# 9 Oakland Airport Shuttle Buses for Sale



## wokofshame (Oct 25, 2016)

The Port of Oakland is selling 9 of these right now on www.govdeals.com right now. The auctions end in 2 days. Nobody has bid on a single one. They're all 35' long and look spacious as fuck. Check them out:
https://www.govdeals.com/index.cfm?...e&locationType=state&timeType=&timingWithin=1

Check out a typical one https://www.govdeals.com/index.cfm?fa=Main.Item&itemid=4&acctid=7436

Screw buying these through the website. Even if someone bids on one Thursday, there'll still be the rest left over. Call them to buy direct after the auction's end. Imagine if we bought the 8 that work (one has a bad tranny) for less than a grand apiece, when we kill one we have a spare for parts.
Look at all the listings, several have as few as 3700 engine hours. Another has a replaced engine with only 700 hours. Anyone in the bay wanna go look at these and report back? Bring a jumpstarter and test drive around the parking lot?
*
Contact John Deatherage, 916.817.7319 with questions regarding the auction.**
Pickup Nov 9 or 10 only by appt

*


----------



## etpyh (Oct 25, 2016)

Are you allowed to drive such a badass with your normal drivers licence in the US?


----------



## autumn (Oct 25, 2016)

etpyh said:


> Are you allowed to drive such a badass with your normal drivers licence in the US?

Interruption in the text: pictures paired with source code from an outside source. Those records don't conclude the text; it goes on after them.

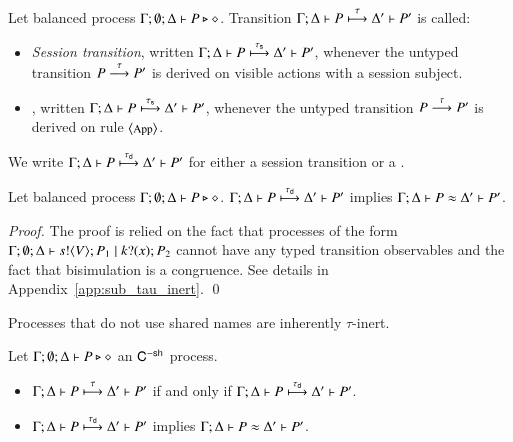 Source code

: \begin{definition}\rm
	Let balanced \HOp process $\Gamma; \emptyset; \Delta \vdash P \triangleright \diamond$.
	Transition $\Gamma; \Delta \vdash P \stackrel{\tau}{\longmapsto} \Delta' \vdash P'$ is called:
	\begin{itemize}
		\item	{\em Session transition}, written
			$\Gamma; \Delta \vdash P \stackrel{\tau_{\mathsf{s}}}{\longmapsto} \Delta' \vdash P'$,
			whenever the untyped transition $P \stackrel{\tau}{\longrightarrow} P'$
			is derived on visible actions with a session subject.

		\item	{\em \betatran}, written
			$\Gamma; \Delta \vdash P \stackrel{\tau_{\mathsf{s}}}{\longmapsto} \Delta' \vdash P'$,
			whenever the untyped transition $P \stackrel{\tau}{\longrightarrow} P'$
			is derived on rule ${\footnotesize \langle \textrm{App} \rangle}$.
	\end{itemize}
%
	We write $\Gamma; \Delta \vdash P \stackrel{\tau_{\mathsf{d}}}{\longmapsto} \Delta' \vdash P'$ for
	either a session transition or a \betatran.
\end{definition}

\begin{proposition}\rm
	\label{lem:tau_inert}
	Let balanced \HOp process $\Gamma; \emptyset; \Delta \vdash P \triangleright \diamond$.
	$\Gamma; \Delta \vdash P \stackrel{\tau_{\mathsf{d}}}{\longmapsto} \Delta' \vdash P'$ implies
	$\Gamma; \Delta \vdash P \approx \Delta' \vdash P'$.
\end{proposition}

\begin{proof}
	The proof is relied on the fact that processes of the
	form $\Gamma; \emptyset; \Delta \vdash s ! \langle V \rangle ; P_1 \;|\; k ? (x) ; P_2$
	cannot have any typed transition observables and the fact
	that bisimulation is a congruence.
	See details in Appendix~\ref{app:sub_tau_inert}.
	\qed
\end{proof}

Processes that do not use shared names are inherently $\tau$-inert.

\begin{corollary}\rm
	\label{cor:tau_inert}
	Let $\Gamma; \emptyset; \Delta \vdash P \triangleright \diamond$ an $\mathsf{C}^{\mathsf{-sh}}$ process.
%
	\begin{itemize}
		\item	$\Gamma; \Delta \vdash P \stackrel{\tau}{\longmapsto} \Delta' \vdash P'$ if and only if $\Gamma; \Delta \vdash P \stackrel{\tau_{\mathsf{d}}}{\longmapsto} \Delta' \vdash P'$.
		\item	$\Gamma; \Delta \vdash P \stackrel{\tau_{\mathsf{d}}}{\longmapsto} \Delta' \vdash P'$ implies $\Gamma; \Delta \vdash P \approx \Delta' \vdash P'$.
	\end{itemize}
\end{corollary}

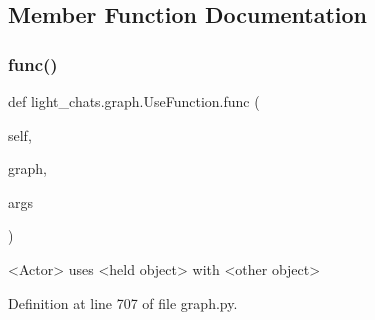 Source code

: \subsection{Member Function Documentation}
\mbox{\label{classlight__chats_1_1graph_1_1UseFunction_a75a1cb4d8d51f0336a3d5cd9f005e266}} 
\subsubsection{\texorpdfstring{func()}{func()}}
{\footnotesize\ttfamily def light\+\_\+chats.\+graph.\+Use\+Function.\+func (\begin{DoxyParamCaption}\item[{}]{self,  }\item[{}]{graph,  }\item[{}]{args }\end{DoxyParamCaption})}

\begin{DoxyVerb}<Actor> uses <held object> with <other object>
\end{DoxyVerb}
 

Definition at line 707 of file graph.\+py.


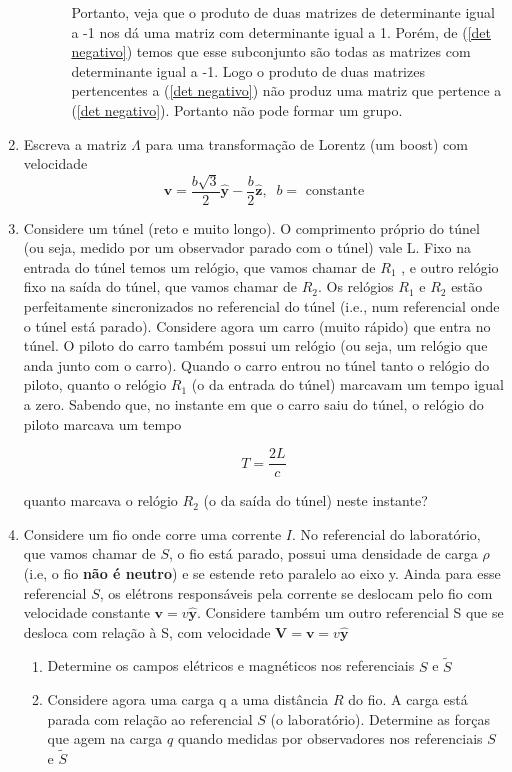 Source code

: \documentclass[10pt,a4paper]{article}
\begin{document}
\begin{enumerate}
\begin{enumerate}
\begin{enumerate}
	Portanto, veja que o produto de duas matrizes de determinante igual a -1 nos dá uma matriz com determinante igual a 1. Porém, de (\ref{det negativo}) temos que esse subconjunto são todas as matrizes com determinante igual a -1. Logo o produto de duas matrizes pertencentes a (\ref{det negativo}) não produz uma matriz que pertence a (\ref{det negativo}). Portanto não pode formar um grupo.
	\end{enumerate}
	\end{enumerate}
	
	\item Escreva a matriz $\Lambda$ para uma transformação de Lorentz (um boost) com velocidade 
	\begin{equation}
	\mathbf{v} = \frac{b\sqrt{3}}{2}\mathbf{\hat{y}}-\frac{b}{2}\mathbf{\hat{z}}, \;\; b = \text{ constante}
	\end{equation}
	
	\item Considere um túnel (reto e muito longo). O comprimento próprio do túnel (ou seja, medido por um observador parado com o túnel) vale L. Fixo na entrada do túnel temos um relógio, que vamos chamar de $R_1$ , e outro relógio fixo na saída do túnel, que vamos chamar de $R_2$. Os relógios $R_1$ e $R_2$ estão perfeitamente sincronizados no referencial do túnel (i.e., num referencial onde o túnel está parado). Considere agora um carro (muito rápido) que entra no túnel. O piloto do carro também possui um relógio (ou seja, um relógio que anda junto com o carro). Quando o carro entrou no túnel tanto o relógio do piloto, quanto o relógio $R_1$ (o da entrada do túnel) marcavam um tempo igual a zero. Sabendo que, no instante em que o carro saiu do túnel, o relógio do piloto marcava um tempo
	
	\begin{equation}
	T = \frac{2L}{c}
	\end{equation}
	
	quanto marcava o relógio $R_2$ (o da saída do túnel) neste instante?
	
	\item Considere um fio onde corre uma corrente $I$. No referencial do laboratório, que vamos chamar de $S$, o fio está parado, possui uma densidade de carga $\rho$ (i.e, o fio \textbf{não é neutro}) e se estende reto paralelo ao eixo y. Ainda para esse referencial $S$, os elétrons responsáveis pela corrente se deslocam pelo fio com velocidade constante $\mathbf{v} =v \mathbf{\hat{y}}$. Considere também um outro referencial S que se desloca com relação à S, com velocidade $\mathbf{V} = \mathbf{v} = v\mathbf{\hat{y}}$
	\begin{enumerate}
	\item Determine os campos elétricos e magnéticos nos referenciais $S$ e $\tilde{S}$
	
	\item Considere agora uma carga q a uma distância $R$ do fio. A carga está parada com relação ao referencial $S$ (o laboratório). Determine as forças que agem na carga $q$ quando medidas por observadores nos referenciais $S$ e $\tilde{S}$
	\end{enumerate}
	\end{enumerate}
\end{document}
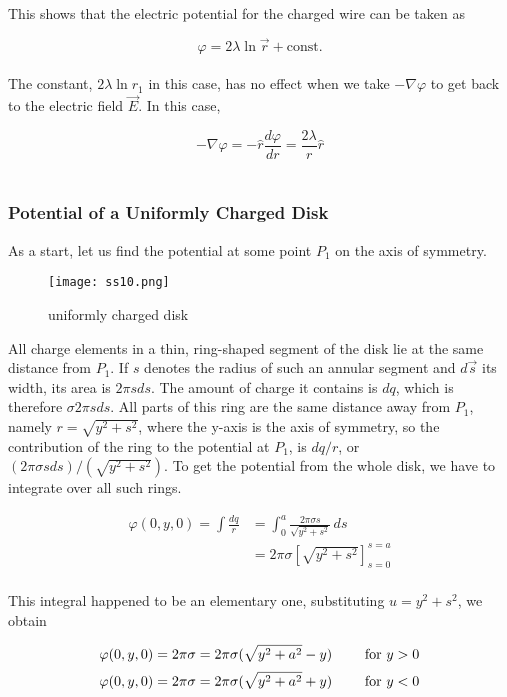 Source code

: \documentclass[svgnames]{article}
\begin{document}
This shows that the electric potential for the charged wire can be taken as 

\[ \varphi = 2\lambda \ln \vec{r} + \text{const.} \] \\

The constant, $2\lambda \ln r_1$ in this case, has no effect when we take
$-\nabla \varphi$ to get back to the electric field $\vec{E}$. In this case,

\[ -\nabla \varphi = -\hat{r} \frac{d \varphi}{dr} = \frac{2\lambda}{r} \hat{r} \] \\

\subsubsection{Potential of a Uniformly Charged Disk} 

As a start, let us find the potential at some point $P_1$ on the axis of symmetry. 


\begin{figure}
  \centering
  \texttt{[image: ss10.png]}
  \caption{uniformly charged disk}
\end{figure}

All charge elements in a thin, ring-shaped segment of the disk lie at the same
distance from $P_1$. If $s$ denotes the radius of such an annular segment and
$d\vec{s}$ its width, its area is $2\pi s ds$. The amount of charge it contains
is $dq$, which is therefore $\sigma 2\pi s ds$. All parts of this ring are the
same distance away from $P_1$, namely $r = \sqrt{y^2 + s^2}$, where the y-axis
is the axis of symmetry, so the contribution of the ring to the potential at
$P_1$, is $dq / r$, or $(2\pi \sigma s ds)/(\sqrt{y^2 + s^2})$. To get the
potential from the whole disk, we have to integrate over all such rings.

\begin{align*} 
\varphi(0, y, 0) = \int \frac{dq}{r} &= \int_0^a \frac{2\pi \sigma s}{\sqrt{y^2 + s^2}}\,ds \\
&= 2\pi \sigma \left[\sqrt{y^2 + s^2 }\right]_{s=0}^{s=a} 
\end{align*} \\

This integral happened to be an elementary one, substituting $u = y^2 + s^2$, we obtain 

\[ \varphi(0, y, 0) = 2\pi\sigma = 2\pi \sigma (\sqrt{y^2 + a^2} - y) \hspace{20px} \text{ for $y > 0$} \]
\[ \varphi(0, y, 0) = 2\pi\sigma = 2\pi \sigma (\sqrt{y^2 + a^2} + y) \hspace{20px} \text{ for $y < 0$} \]\\
\end{document}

I'd think it would be like class A rvs where you need a special endorsement but I'm not sure.


----------



## Eng JR Lupo RV323 (Oct 25, 2016)

Short buses are fine under a certain weight limit, but if you exceed a specific number of passengers you'll need endorsements. Those buses there are probably around 30,000 lbs(loose guess) and definitely require a class A. I think it's something like 26,000 lbs and under you're good with a class C and no endorsements with 15 or less passengers. I see some short ones there starting at $250 on the list as well.


----------